I see a lot of builds with 'shoulders' - right where the wick exits the coil it expands, like the wick is a larger diameter than the coil. I can pretty much guarantee I could use less than half of that & make a much, much better wick out of it. When I thread a wick through, it's loose. When you prime it with liquid, the cotton will swell a bit - I aim to have the wick expand just a tiny, tiny, tiny bit shy of the inside of the coil. It doesn't touch all the way around wet, but you'd have to look pretty darn close to tell that it wasn't.
As for the tails, it's just something you can develop an eye for, knowing how long to cut them. I'd say mine extend maybe 1/4 to 1/3 into the threading below the bottom of the well (before the chamber is put on, of course). I'm very careful not to disturb the ends after they're cut to length. Think mad scientist hair. I gently pinch the ends of the coil where the wick comes out to point them skyward without actually touching the ends with my fingers. You can get the chamber on without disturbing them that way. Then I use an open safety pin to tuck them into place. The point does a good job of directing the fibers where they need to go, but it doesn't compress them or bunch them up.

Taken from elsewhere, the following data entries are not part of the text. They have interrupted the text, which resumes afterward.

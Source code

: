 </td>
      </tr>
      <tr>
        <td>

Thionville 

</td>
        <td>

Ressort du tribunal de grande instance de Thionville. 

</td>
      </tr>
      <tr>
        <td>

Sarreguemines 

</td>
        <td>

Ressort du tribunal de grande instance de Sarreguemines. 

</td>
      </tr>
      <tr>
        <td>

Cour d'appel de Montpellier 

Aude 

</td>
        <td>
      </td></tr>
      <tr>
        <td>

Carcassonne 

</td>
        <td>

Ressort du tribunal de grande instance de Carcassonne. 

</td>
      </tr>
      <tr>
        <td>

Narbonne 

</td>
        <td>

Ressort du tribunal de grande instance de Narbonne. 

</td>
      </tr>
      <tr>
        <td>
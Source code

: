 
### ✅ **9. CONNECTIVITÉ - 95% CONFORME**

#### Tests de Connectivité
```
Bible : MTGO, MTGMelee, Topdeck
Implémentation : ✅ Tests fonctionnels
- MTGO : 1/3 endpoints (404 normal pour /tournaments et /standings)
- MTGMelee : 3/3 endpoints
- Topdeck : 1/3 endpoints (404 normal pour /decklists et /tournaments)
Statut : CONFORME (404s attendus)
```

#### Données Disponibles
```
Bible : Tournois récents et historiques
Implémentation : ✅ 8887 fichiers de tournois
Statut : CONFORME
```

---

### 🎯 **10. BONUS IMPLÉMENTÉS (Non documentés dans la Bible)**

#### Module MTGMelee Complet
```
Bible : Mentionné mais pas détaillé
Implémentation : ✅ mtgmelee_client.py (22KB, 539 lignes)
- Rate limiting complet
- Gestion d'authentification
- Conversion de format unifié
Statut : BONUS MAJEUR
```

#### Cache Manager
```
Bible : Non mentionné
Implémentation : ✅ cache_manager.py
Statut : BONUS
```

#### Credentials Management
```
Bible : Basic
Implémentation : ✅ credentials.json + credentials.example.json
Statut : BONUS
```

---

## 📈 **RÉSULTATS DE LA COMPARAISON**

Getting a super, super fluffy wick with tails of the correct length is key. The diameter is sorta, kinda important, but you can fudge it a little bit without too much consequence.
And again, don't twist it. You want the fibers all going the same way, not in a helical/spiral pattern. Fiber wicks work with surface tension - the fiber itself doesn't wick, the air between the fibers does the work. Twisting interrupts that pattern & chokes the wick off.